Household debt is biggest risk to financial system say PMs, investment dealers

CSA has published its second annual systemic risk survey

Household debt is biggest risk to financial system say PMs, investment dealers
Steve Randall

Canadian households’ high levels of debt are a significant risk to the stability of Canada’s financial system according to portfolio managers and investment dealers.

Almost 500 wealth professionals were among participants in the CSA’s second annual systemic risk survey, which reveals that more than 75% of respondents felt that household debt poses a high- or very high risk to Canadian financial stability, up from 66% in 2022.

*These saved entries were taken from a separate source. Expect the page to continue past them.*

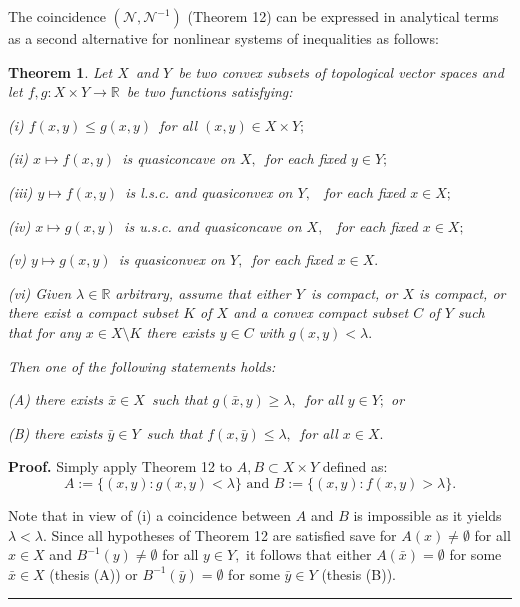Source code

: \documentclass{article}
\newtheorem{theorem}{Theorem}
\newenvironment{proof}[1][Proof]{\noindent\textbf{#1.} }{\ \rule{0.5em}{0.5em}}
\begin{document}
The coincidence $(\mathcal{N},\mathcal{N}^{-1})$ (Theorem 12) can be
expressed in analytical terms as a second alternative for nonlinear systems
of inequalities as follows:

\begin{theorem}
\textit{Let }$X$\textit{\ and }$Y$\textit{\ be two convex subsets of
topological vector spaces and let }$f,g:X\times Y\longrightarrow 
\mathbb{R}
$\textit{\ be two functions satisfying:}

\textit{(i) }$f(x,y)\leq g(x,y)$\textit{\ for all }$(x,y)\in X\times Y;$

\textit{(ii) }$x\mapsto f(x,y)$\textit{\ is quasiconcave on }$X,$\textit{\
for each fixed }$y\in Y;$

\textit{(iii) }$y\mapsto f(x,y)$\textit{\ is l.s.c. and quasiconvex on }$Y,$%
\textit{\ for each fixed }$x\in X;$

\textit{(iv) }$x\mapsto g(x,y)$\textit{\ is u.s.c. and quasiconcave on }$X,$%
\textit{\ for each fixed }$x\in X;$

\textit{(v) }$y\mapsto g(x,y)$\textit{\ is quasiconvex on }$Y,$\textit{\ for
each fixed }$x\in X.$

(vi) \textit{Given }$\lambda \in 
\mathbb{R}
$ arbitrary, assume that \textit{either }$Y$\textit{\ is compact, or }$X$ is
compact\textit{, or there exist a compact subset }$K$ of $X$ and a convex
compact subset $C$ of $Y$ such that for any $x\in X\setminus K$ there exists 
$y\in C$ with $g(x,y)<\lambda .$

\textit{Then one of the following statements holds:}

(\textit{A) there exists }$\bar{x}\in X$\textit{\ such that }$g(\bar{x}%
,y)\geq \lambda ,$\textit{\ for all }$y\in Y;$ \textit{or}

(\textit{B) there exists }$\bar{y}\in Y$\textit{\ such that }$f(x,\bar{y}%
)\leq \lambda ,$\textit{\ for all }$x\in X.$
\end{theorem}

\begin{proof}
Simply apply Theorem 12 to $A,B\subset X\times Y$ defined as:%
\begin{equation*}
A:=\{(x,y):g(x,y)<\lambda \}\text{ and }B:=\{(x,y):f(x,y)>\lambda \}\text{.}
\end{equation*}

Note that in view of (i) a coincidence between $A$ and $B$ is impossible as
it yields $\lambda <\lambda .$ Since all hypotheses of Theorem 12 are
satisfied save for $A(x)\neq \emptyset $ for all $x\in X$ and $B^{-1}(y)\neq
\emptyset $ for all $y\in Y,$ it follows that either $A(\bar{x})=\emptyset $
for some $\bar{x}\in X$ (thesis (A)) or $B^{-1}(\bar{y})=\emptyset $ for
some $\bar{y}\in Y$ (thesis (B)).
\end{proof}
\end{document}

Most respondents said they concern was either higher (37%) or the same (61%) as it was in 2022.

Almost two thirds said they are concerned or very concerned about the financial system’s stability, up slightly from a year ago, with a similar share citing the level of interest rates, roughly in line with last year.

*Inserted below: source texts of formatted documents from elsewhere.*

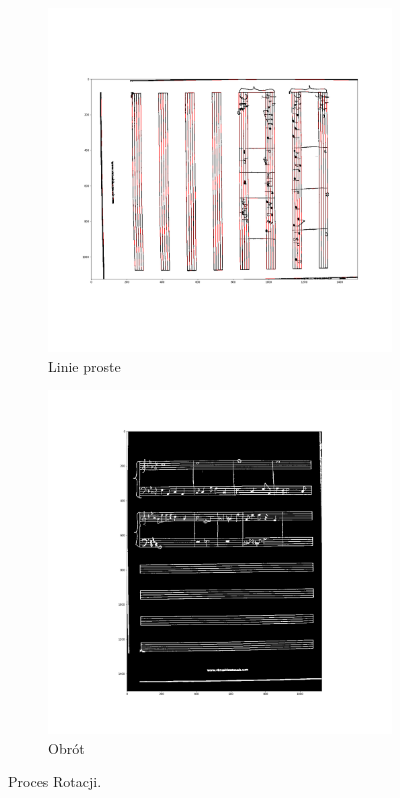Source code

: \documentclass[12pt]{article}
\begin{document}
	\begin{figure}[h!]
		\centering
		\begin{subfigure}[b]{0.48\linewidth}
			\includegraphics[width=\linewidth]{zdj/Rot0.png}
			\caption{Linie proste}
		\end{subfigure}
		\begin{subfigure}[b]{0.48\linewidth}
			\includegraphics[width=\linewidth]{zdj/Rot1.png}
			\caption{Obrót}
		\end{subfigure}
		\caption{Proces Rotacji.}
		\label{fig:rotate}
	\end{figure}
\end{document}
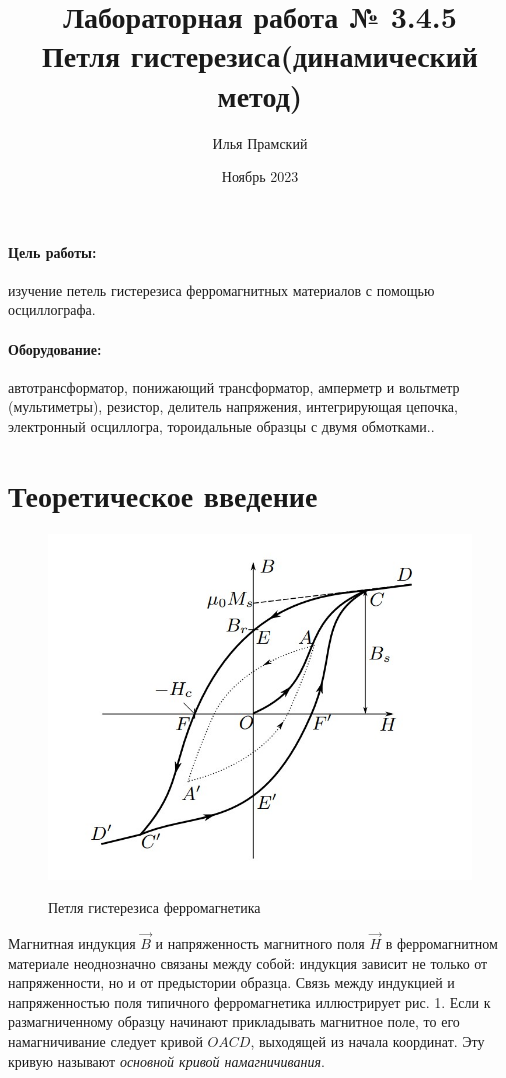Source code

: \documentclass[a4paper,12pt]{article}
\title{Лабораторная работа № 3.4.5\\Петля гистерезиса(динамический метод)}
\author{Илья Прамский}
\date{Ноябрь 2023}
\begin{document}
\maketitle
\newpage

\paragraph*{Цель работы:} изучение петель гистерезиса ферромагнитных материалов с помощью осциллографа.
	
	\paragraph*{Оборудование:} автотрансформатор, понижающий трансформатор, амперметр и вольтметр (мультиметры), резистор, делитель напряжения, интегрирующая
	цепочка, электронный осциллогра, тороидальные образцы с двумя обмотками..
	
	\section{Теоретическое введение}
	
	\begin{figure}
		\vspace{-20pt}
		\begin{center}			\includegraphics[width=0.7\linewidth]{gist3.jpg}
			\label{fig:sdfsafd}
		\end{center}
		\vspace{-10pt}
		\caption{Петля гистерезиса ферромагнетика}
	\end{figure}

	Магнитная индукция $\vec{B}$ и напряженность магнитного поля
	$\vec{H}$ в ферромагнитном материале неоднозначно связаны
	между собой: индукция зависит не только от напряженности, но
	и от предыстории образца. Связь между индукцией
	и напряженностью поля типичного ферромагнетика иллюстрирует рис. 1. Если
	к размагниченному образцу начинают прикладывать магнитное поле, то его намагничивание следует кривой $ OACD $, выходящей
	из начала
	координат. Эту кривую называют \textit{основной кривой намагничивания}.
	
\end{document}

The housing market is also a major concern with 69% citing it as a systemic risk, up three percentage points from 2022. Geopolitics and cyber remain in the top five risks cited by those who took part in the survey conducted between October 16 and November 7, 2023.

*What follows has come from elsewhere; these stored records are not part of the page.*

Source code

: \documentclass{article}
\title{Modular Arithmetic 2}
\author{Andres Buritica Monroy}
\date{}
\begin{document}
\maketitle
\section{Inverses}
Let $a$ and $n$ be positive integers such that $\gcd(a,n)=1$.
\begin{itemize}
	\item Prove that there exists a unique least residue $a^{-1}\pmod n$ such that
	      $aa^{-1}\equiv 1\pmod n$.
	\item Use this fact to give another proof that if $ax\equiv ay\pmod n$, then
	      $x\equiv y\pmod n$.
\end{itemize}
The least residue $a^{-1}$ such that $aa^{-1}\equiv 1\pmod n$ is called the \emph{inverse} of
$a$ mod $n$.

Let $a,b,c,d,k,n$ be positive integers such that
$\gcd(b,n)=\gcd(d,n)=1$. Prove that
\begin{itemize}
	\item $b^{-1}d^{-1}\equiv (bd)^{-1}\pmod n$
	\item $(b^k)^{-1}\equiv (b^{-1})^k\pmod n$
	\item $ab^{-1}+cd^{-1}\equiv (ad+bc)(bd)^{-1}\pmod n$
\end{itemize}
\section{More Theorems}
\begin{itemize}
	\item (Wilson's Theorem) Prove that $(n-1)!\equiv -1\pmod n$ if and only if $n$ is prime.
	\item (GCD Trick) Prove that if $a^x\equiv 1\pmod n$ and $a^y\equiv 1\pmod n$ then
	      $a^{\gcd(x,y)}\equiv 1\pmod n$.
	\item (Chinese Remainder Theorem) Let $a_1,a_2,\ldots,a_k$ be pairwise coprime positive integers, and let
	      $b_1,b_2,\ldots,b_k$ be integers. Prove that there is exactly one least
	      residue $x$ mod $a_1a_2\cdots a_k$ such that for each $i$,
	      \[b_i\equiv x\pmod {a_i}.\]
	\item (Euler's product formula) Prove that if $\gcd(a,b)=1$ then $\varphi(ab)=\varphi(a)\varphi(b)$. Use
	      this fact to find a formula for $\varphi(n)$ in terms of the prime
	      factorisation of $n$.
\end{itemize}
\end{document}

"We appreciate the strong industry response to our second systemic risk survey, particularly in the context of increased economic uncertainty," said Stan Magidson, CSA Chair and Chair and CEO of the Alberta Securities Commission. "The response rate exceeded 48%, providing us with important and reliable information on new and existing risks to financial stability."

Benchmark transition

The transition of the interest rate benchmarks from CDOR to CORRA in credit and derivatives markets and the transition from two trading days to one (T+1) for the standard settlement period were not seen as major risks with most respondents seeing low risk (48% and 59% respectively).

Climate change remains a high or very high risk for around half of respondents, lower than government debt and crypto assets.